- **Exercise prompt**:
Retype the whole listing, please, keeping every line exact and dropping the pictures.

____

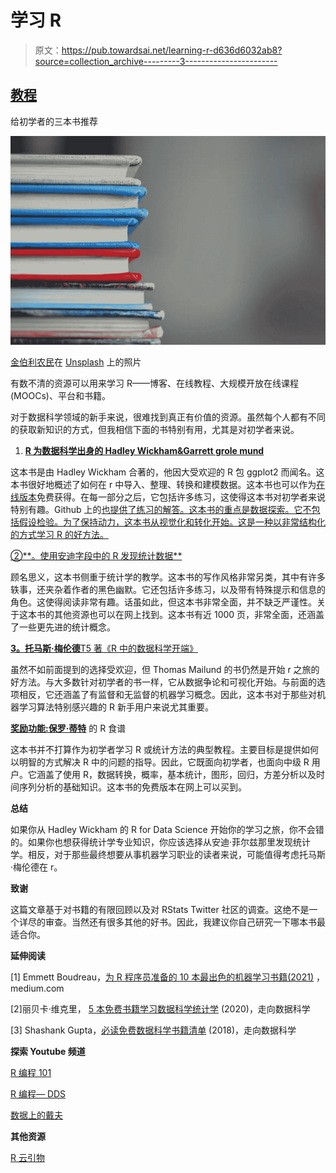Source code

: # 学习 R

> 原文：<https://pub.towardsai.net/learning-r-d636d6032ab8?source=collection_archive---------3----------------------->

## [教程](https://towardsai.net/p/category/tutorial)

给初学者的三本书推荐

![](img/2ae357736028dbbb9e1d79fde9bc2254.png)

[金伯利农民](https://unsplash.com/@kimberlyfarmer?utm_source=unsplash&utm_medium=referral&utm_content=creditCopyText)在 [Unsplash](https://unsplash.com/s/photos/books?utm_source=unsplash&utm_medium=referral&utm_content=creditCopyText) 上的照片

有数不清的资源可以用来学习 R——博客、在线教程、大规模开放在线课程(MOOCs)、平台和书籍。

对于数据科学领域的新手来说，很难找到真正有价值的资源。虽然每个人都有不同的获取新知识的方式，但我相信下面的书特别有用，尤其是对初学者来说。

1.  [**R 为数据科学出身的 Hadley Wickham&Garrett grole mund**](https://www.amazon.com/Data-Science-Transform-Visualize-Model/dp/1491910399/ref=sr_1_1?crid=P82ZZ3FJ49XL&dchild=1&keywords=r+for+data+science+hadley+wickham&qid=1628780880&sprefix=r+for+data+science+%2Caps%2C244&sr=8-1)

这本书是由 Hadley Wickham 合著的，他因大受欢迎的 R 包 ggplot2 而闻名。这本书很好地概述了如何在 r 中导入、整理、转换和建模数据。这本书也可以作为[在线版本](https://r4ds.had.co.nz/)免费获得。在每一部分之后，它包括许多练习，这使得这本书对初学者来说特别有趣。Github 上的[也提供了练习的解答。这本书的重点是数据探索。它不包括假设检验。为了保持动力，这本书从视觉化和转化开始。这是一种以非常结构化的方式学习 R 的好方法。](https://jrnold.github.io/r4ds-exercise-solutions/)

[②**。使用安迪字段中的 R 发现统计数据**](https://www.amazon.com/Discovering-Statistics-Using-Andy-Field/dp/1446200469)

顾名思义，这本书侧重于统计学的教学。这本书的写作风格非常另类，其中有许多轶事，还夹杂着作者的黑色幽默。它还包括许多练习，以及带有特殊提示和信息的角色。这使得阅读非常有趣。话虽如此，但这本书非常全面，并不缺乏严谨性。关于这本书的其他资源也可以在网上找到。这本书有近 1000 页，非常全面，还涵盖了一些更先进的统计概念。

[**3。托马斯·梅伦德**T5 著《R 中的数据科学开端》](https://www.amazon.com/Beginning-Data-Science-Visualization-Modelling-ebook/dp/B06XHZVBF1/ref=sr_1_2?crid=26UH2I1WFRHTO&dchild=1&keywords=beginning+data+science+with+r&qid=1629112930&sprefix=beginning+data+science%2Caps%2C222&sr=8-2)

虽然不如前面提到的选择受欢迎，但 Thomas Mailund 的书仍然是开始 r 之旅的好方法。与大多数针对初学者的书一样，它从数据争论和可视化开始。与前面的选项相反，它还涵盖了有监督和无监督的机器学习概念。因此，这本书对于那些对机器学习算法特别感兴趣的 R 新手用户来说尤其重要。

[**奖励功能:保罗·蒂特**](https://www.amazon.com/Cookbook-Analysis-Statistics-Graphics-Cookbooks/dp/0596809158/ref=sr_1_3?dchild=1&keywords=R+cookbook&qid=1628864187&sr=8-3) 的 R 食谱

这本书并不打算作为初学者学习 R 或统计方法的典型教程。主要目标是提供如何以明智的方式解决 R 中的问题的指导。因此，它既面向初学者，也面向中级 R 用户。它涵盖了使用 R，数据转换，概率，基本统计，图形，回归，方差分析以及时间序列分析的基础知识。这本书的免费版本在网上可以买到。

**总结**

如果你从 Hadley Wickham 的 R for Data Science 开始你的学习之旅，你不会错的。如果你也想获得统计学专业知识，你应该选择从安迪·菲尔兹那里发现统计学。相反，对于那些最终想要从事机器学习职业的读者来说，可能值得考虑托马斯·梅伦德在 r。

**致谢**

这篇文章基于对书籍的有限回顾以及对 RStats Twitter 社区的调查。这绝不是一个详尽的审查。当然还有很多其他的好书。因此，我建议你自己研究一下哪本书最适合你。

**延伸阅读**

[1] Emmett Boudreau，[为 R 程序员准备的 10 本最出色的机器学习书籍(2021)](https://towardsdatascience.com/10-most-brilliant-machine-learning-books-for-r-programmers-9e1780dd21f7) ，medium.com

[2]丽贝卡·维克里， [5 本免费书籍学习数据科学统计学](https://towardsdatascience.com/5-free-books-to-learn-statistics-for-data-science-768d27b8215) (2020)，走向数据科学

[3] Shashank Gupta，[必读免费数据科学书籍清单](https://towardsdatascience.com/list-of-must-read-free-data-science-books-bfae4c5c5a16) (2018)，走向数据科学

**探索 Youtube 频道**

[R 编程 101](https://www.youtube.com/c/RProgramming101/about)

[R 编程— DDS](https://www.youtube.com/c/RProgrammingDDS/about)

[数据上的戴夫](https://www.youtube.com/channel/UCRhUp6SYaJ7zme4Bjwt28DQ/about)

**其他资源**

[R 云引物](https://rstudio.cloud/learn/primers)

____

- **Your response**:
Source code

: # 学习 R

> 原文：<https://pub.towardsai.net/learning-r-d636d6032ab8?source=collection_archive---------3----------------------->

## [教程](https://towardsai.net/p/category/tutorial)

给初学者的三本书推荐

![](img/2ae357736028dbbb9e1d79fde9bc2254.png)

[金伯利农民](https://unsplash.com/@kimberlyfarmer?utm_source=unsplash&utm_medium=referral&utm_content=creditCopyText)在 [Unsplash](https://unsplash.com/s/photos/books?utm_source=unsplash&utm_medium=referral&utm_content=creditCopyText) 上的照片

有数不清的资源可以用来学习 R——博客、在线教程、大规模开放在线课程(MOOCs)、平台和书籍。

对于数据科学领域的新手来说，很难找到真正有价值的资源。虽然每个人都有不同的获取新知识的方式，但我相信下面的书特别有用，尤其是对初学者来说。

1.  [**R 为数据科学出身的 Hadley Wickham&Garrett grole mund**](https://www.amazon.com/Data-Science-Transform-Visualize-Model/dp/1491910399/ref=sr_1_1?crid=P82ZZ3FJ49XL&dchild=1&keywords=r+for+data+science+hadley+wickham&qid=1628780880&sprefix=r+for+data+science+%2Caps%2C244&sr=8-1)

这本书是由 Hadley Wickham 合著的，他因大受欢迎的 R 包 ggplot2 而闻名。这本书很好地概述了如何在 r 中导入、整理、转换和建模数据。这本书也可以作为[在线版本](https://r4ds.had.co.nz/)免费获得。在每一部分之后，它包括许多练习，这使得这本书对初学者来说特别有趣。Github 上的[也提供了练习的解答。这本书的重点是数据探索。它不包括假设检验。为了保持动力，这本书从视觉化和转化开始。这是一种以非常结构化的方式学习 R 的好方法。](https://jrnold.github.io/r4ds-exercise-solutions/)

[②**。使用安迪字段中的 R 发现统计数据**](https://www.amazon.com/Discovering-Statistics-Using-Andy-Field/dp/1446200469)

顾名思义，这本书侧重于统计学的教学。这本书的写作风格非常另类，其中有许多轶事，还夹杂着作者的黑色幽默。它还包括许多练习，以及带有特殊提示和信息的角色。这使得阅读非常有趣。话虽如此，但这本书非常全面，并不缺乏严谨性。关于这本书的其他资源也可以在网上找到。这本书有近 1000 页，非常全面，还涵盖了一些更先进的统计概念。

[**3。托马斯·梅伦德**T5 著《R 中的数据科学开端》](https://www.amazon.com/Beginning-Data-Science-Visualization-Modelling-ebook/dp/B06XHZVBF1/ref=sr_1_2?crid=26UH2I1WFRHTO&dchild=1&keywords=beginning+data+science+with+r&qid=1629112930&sprefix=beginning+data+science%2Caps%2C222&sr=8-2)

虽然不如前面提到的选择受欢迎，但 Thomas Mailund 的书仍然是开始 r 之旅的好方法。与大多数针对初学者的书一样，它从数据争论和可视化开始。与前面的选项相反，它还涵盖了有监督和无监督的机器学习概念。因此，这本书对于那些对机器学习算法特别感兴趣的 R 新手用户来说尤其重要。

[**奖励功能:保罗·蒂特**](https://www.amazon.com/Cookbook-Analysis-Statistics-Graphics-Cookbooks/dp/0596809158/ref=sr_1_3?dchild=1&keywords=R+cookbook&qid=1628864187&sr=8-3) 的 R 食谱

这本书并不打算作为初学者学习 R 或统计方法的典型教程。主要目标是提供如何以明智的方式解决 R 中的问题的指导。因此，它既面向初学者，也面向中级 R 用户。它涵盖了使用 R，数据转换，概率，基本统计，图形，回归，方差分析以及时间序列分析的基础知识。这本书的免费版本在网上可以买到。

**总结**

如果你从 Hadley Wickham 的 R for Data Science 开始你的学习之旅，你不会错的。如果你也想获得统计学专业知识，你应该选择从安迪·菲尔兹那里发现统计学。相反，对于那些最终想要从事机器学习职业的读者来说，可能值得考虑托马斯·梅伦德在 r。

**致谢**

这篇文章基于对书籍的有限回顾以及对 RStats Twitter 社区的调查。这绝不是一个详尽的审查。当然还有很多其他的好书。因此，我建议你自己研究一下哪本书最适合你。

**延伸阅读**

[1] Emmett Boudreau，[为 R 程序员准备的 10 本最出色的机器学习书籍(2021)](https://towardsdatascience.com/10-most-brilliant-machine-learning-books-for-r-programmers-9e1780dd21f7) ，medium.com

[2]丽贝卡·维克里， [5 本免费书籍学习数据科学统计学](https://towardsdatascience.com/5-free-books-to-learn-statistics-for-data-science-768d27b8215) (2020)，走向数据科学

[3] Shashank Gupta，[必读免费数据科学书籍清单](https://towardsdatascience.com/list-of-must-read-free-data-science-books-bfae4c5c5a16) (2018)，走向数据科学

**探索 Youtube 频道**

[R 编程 101](https://www.youtube.com/c/RProgramming101/about)

[R 编程— DDS](https://www.youtube.com/c/RProgrammingDDS/about)

[数据上的戴夫](https://www.youtube.com/channel/UCRhUp6SYaJ7zme4Bjwt28DQ/about)

**其他资源**

[R 云引物](https://rstudio.cloud/learn/primers)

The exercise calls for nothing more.